Action item >> Tally the lines in the data below where the word "separate" appears, and give the tally alone.

Given records >>
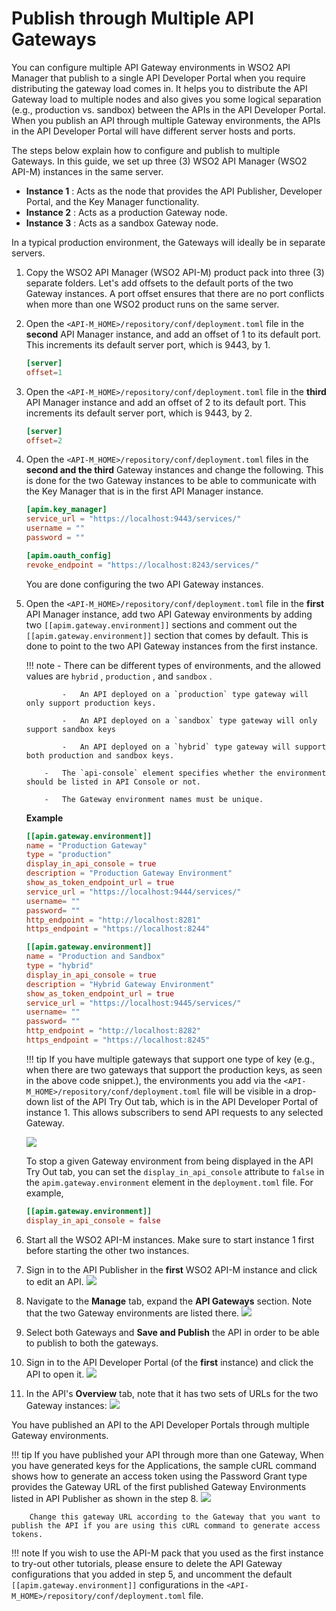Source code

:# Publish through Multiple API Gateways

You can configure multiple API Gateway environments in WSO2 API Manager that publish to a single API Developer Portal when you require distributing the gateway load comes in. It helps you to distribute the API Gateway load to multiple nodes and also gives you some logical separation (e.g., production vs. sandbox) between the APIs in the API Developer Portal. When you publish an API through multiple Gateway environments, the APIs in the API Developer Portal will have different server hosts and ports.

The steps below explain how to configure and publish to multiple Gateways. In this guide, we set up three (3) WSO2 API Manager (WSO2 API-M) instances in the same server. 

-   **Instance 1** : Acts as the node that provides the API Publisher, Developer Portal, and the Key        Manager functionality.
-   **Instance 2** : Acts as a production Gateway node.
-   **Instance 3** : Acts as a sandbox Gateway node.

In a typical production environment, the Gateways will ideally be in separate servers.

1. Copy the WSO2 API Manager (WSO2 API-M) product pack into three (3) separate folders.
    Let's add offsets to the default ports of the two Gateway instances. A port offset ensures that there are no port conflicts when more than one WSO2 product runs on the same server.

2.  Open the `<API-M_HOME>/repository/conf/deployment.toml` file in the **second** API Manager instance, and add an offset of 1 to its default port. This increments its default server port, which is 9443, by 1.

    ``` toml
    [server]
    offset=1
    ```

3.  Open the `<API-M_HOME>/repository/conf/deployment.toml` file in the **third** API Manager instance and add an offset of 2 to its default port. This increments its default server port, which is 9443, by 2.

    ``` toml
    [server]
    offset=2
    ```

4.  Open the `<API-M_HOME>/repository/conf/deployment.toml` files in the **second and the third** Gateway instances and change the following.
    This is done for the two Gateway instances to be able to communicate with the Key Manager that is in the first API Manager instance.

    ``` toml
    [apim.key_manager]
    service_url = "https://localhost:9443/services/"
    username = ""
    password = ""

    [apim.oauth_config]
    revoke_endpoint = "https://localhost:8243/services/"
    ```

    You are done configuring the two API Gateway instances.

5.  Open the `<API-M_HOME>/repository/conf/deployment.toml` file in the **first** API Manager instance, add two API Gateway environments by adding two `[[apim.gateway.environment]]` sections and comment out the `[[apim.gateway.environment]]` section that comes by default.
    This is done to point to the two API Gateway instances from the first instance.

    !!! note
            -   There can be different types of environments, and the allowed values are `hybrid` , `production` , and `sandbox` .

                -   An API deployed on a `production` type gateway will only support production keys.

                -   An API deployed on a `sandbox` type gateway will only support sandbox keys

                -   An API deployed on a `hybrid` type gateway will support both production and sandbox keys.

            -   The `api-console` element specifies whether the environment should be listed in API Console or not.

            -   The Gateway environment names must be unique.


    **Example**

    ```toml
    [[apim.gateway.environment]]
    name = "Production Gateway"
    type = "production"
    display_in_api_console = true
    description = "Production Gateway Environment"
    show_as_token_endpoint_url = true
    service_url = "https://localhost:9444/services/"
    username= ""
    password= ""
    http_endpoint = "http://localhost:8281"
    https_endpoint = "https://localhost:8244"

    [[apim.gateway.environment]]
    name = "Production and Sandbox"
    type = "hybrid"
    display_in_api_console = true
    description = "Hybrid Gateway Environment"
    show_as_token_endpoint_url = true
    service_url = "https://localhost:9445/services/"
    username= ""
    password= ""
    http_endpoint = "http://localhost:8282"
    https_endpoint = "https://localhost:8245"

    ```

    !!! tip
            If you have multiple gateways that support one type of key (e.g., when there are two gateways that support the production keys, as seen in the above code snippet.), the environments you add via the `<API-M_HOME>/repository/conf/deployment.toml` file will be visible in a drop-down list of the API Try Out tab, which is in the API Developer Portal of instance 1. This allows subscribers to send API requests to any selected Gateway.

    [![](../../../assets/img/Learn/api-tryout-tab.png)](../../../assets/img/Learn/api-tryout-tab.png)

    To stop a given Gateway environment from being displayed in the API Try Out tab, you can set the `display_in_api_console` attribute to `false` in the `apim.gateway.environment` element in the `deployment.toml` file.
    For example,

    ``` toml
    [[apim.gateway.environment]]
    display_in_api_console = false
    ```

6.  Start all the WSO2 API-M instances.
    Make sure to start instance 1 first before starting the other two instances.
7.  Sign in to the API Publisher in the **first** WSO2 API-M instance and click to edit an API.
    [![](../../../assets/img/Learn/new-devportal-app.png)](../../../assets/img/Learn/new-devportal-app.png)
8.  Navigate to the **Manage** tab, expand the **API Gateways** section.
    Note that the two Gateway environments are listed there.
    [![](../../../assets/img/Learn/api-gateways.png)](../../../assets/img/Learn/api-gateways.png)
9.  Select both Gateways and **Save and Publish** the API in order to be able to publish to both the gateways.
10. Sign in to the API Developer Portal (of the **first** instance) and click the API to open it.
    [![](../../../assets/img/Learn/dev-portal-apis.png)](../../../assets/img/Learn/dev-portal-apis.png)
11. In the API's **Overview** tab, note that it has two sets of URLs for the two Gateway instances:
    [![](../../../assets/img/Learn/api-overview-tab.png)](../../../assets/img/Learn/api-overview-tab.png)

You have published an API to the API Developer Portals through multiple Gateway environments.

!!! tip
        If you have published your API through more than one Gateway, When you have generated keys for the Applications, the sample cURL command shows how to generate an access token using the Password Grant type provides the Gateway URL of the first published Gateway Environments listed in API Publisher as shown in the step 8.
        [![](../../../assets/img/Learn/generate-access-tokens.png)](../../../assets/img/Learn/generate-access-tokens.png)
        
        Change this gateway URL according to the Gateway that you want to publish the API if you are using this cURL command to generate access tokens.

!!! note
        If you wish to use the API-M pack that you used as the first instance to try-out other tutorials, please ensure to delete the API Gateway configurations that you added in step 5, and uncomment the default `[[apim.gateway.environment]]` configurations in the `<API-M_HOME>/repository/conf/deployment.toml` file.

...

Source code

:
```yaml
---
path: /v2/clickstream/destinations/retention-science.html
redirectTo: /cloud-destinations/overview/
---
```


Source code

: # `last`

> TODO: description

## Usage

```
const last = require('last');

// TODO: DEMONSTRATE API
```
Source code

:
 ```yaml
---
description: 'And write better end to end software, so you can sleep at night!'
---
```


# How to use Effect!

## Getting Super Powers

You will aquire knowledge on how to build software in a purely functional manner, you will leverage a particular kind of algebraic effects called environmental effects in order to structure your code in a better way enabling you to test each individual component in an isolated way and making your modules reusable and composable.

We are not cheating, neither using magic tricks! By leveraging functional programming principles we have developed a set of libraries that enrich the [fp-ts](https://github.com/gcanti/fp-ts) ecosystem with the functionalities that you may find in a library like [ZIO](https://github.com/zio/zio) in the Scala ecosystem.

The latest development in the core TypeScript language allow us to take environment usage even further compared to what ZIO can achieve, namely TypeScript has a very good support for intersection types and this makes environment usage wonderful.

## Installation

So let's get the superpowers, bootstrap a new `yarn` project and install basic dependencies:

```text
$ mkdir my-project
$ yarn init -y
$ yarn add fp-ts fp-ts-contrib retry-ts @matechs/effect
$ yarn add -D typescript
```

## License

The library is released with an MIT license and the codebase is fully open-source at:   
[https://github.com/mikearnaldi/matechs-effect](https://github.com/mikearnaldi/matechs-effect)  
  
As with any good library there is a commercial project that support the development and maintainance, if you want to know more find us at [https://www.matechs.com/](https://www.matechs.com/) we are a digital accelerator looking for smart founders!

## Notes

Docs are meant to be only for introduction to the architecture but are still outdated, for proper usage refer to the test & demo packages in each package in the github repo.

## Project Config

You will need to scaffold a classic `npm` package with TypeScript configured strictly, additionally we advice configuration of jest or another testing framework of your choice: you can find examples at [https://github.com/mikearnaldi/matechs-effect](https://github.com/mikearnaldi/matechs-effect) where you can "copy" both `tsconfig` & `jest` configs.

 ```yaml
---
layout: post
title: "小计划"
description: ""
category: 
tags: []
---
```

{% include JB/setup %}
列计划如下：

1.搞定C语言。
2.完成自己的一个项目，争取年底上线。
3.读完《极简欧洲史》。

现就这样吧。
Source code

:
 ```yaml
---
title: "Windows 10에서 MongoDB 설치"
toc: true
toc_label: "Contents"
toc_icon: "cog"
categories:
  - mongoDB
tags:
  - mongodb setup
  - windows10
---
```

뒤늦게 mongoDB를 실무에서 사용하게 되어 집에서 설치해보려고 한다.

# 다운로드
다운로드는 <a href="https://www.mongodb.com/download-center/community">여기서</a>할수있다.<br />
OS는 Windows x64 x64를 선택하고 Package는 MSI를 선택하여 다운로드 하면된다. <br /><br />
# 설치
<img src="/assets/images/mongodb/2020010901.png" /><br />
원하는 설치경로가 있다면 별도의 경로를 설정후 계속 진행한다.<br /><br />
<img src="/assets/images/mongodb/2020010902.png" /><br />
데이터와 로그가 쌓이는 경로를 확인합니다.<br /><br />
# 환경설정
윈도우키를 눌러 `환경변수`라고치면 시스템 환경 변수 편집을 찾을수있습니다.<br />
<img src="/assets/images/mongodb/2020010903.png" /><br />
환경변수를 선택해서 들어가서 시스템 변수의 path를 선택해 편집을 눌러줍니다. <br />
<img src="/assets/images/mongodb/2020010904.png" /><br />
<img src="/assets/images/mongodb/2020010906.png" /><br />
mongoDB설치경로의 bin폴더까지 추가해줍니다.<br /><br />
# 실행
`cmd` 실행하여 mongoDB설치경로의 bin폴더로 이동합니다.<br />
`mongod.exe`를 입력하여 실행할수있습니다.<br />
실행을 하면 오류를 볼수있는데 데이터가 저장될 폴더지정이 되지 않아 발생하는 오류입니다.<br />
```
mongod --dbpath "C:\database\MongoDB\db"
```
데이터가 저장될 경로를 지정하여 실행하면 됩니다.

* * *

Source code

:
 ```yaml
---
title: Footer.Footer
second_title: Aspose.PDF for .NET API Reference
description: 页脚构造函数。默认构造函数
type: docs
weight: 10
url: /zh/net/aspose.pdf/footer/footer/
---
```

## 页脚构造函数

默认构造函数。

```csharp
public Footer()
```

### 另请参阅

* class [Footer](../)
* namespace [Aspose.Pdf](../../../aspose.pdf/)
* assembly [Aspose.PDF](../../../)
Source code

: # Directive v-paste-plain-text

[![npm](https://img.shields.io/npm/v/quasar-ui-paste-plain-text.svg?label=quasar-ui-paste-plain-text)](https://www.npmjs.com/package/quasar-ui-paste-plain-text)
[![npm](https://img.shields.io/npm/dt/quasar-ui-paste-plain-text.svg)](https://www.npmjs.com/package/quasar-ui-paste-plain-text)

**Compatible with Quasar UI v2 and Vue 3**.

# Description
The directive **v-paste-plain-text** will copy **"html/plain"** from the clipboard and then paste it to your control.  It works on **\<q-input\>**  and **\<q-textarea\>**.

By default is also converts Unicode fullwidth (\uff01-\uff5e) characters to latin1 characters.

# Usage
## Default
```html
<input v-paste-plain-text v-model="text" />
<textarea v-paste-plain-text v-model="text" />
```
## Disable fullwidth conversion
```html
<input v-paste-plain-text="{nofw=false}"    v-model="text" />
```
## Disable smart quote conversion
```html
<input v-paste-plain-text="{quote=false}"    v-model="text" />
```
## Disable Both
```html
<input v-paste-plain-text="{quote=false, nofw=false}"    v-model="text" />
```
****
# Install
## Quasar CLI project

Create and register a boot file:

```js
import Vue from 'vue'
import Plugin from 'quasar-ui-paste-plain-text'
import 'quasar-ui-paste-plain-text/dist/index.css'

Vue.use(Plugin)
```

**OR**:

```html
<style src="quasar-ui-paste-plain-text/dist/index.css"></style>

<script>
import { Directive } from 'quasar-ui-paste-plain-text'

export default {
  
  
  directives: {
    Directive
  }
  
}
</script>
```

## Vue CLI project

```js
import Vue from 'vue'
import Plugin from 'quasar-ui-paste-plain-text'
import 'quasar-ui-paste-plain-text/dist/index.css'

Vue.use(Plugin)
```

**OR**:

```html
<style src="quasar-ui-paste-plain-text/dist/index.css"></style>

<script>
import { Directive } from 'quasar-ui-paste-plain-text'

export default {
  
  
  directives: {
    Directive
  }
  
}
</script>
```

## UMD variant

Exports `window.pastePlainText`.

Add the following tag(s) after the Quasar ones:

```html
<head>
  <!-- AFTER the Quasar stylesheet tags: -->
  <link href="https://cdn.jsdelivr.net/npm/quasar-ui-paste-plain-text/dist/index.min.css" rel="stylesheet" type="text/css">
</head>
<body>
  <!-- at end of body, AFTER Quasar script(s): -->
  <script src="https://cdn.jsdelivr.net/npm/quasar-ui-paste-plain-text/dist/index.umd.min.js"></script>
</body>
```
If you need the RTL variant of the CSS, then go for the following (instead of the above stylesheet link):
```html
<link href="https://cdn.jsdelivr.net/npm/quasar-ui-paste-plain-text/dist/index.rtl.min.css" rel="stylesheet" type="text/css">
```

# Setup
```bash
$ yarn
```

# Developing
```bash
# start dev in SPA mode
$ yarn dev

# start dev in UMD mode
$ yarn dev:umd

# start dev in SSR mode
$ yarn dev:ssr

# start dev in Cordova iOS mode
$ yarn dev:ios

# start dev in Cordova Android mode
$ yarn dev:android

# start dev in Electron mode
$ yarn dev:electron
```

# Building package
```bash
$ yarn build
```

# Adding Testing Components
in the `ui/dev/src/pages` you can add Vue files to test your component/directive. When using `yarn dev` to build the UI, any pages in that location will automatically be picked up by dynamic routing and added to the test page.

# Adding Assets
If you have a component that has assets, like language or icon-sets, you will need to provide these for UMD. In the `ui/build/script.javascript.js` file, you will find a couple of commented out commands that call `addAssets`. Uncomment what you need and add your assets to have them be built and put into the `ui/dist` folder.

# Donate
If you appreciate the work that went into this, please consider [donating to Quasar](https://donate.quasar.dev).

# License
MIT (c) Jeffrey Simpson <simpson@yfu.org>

Task result >> 2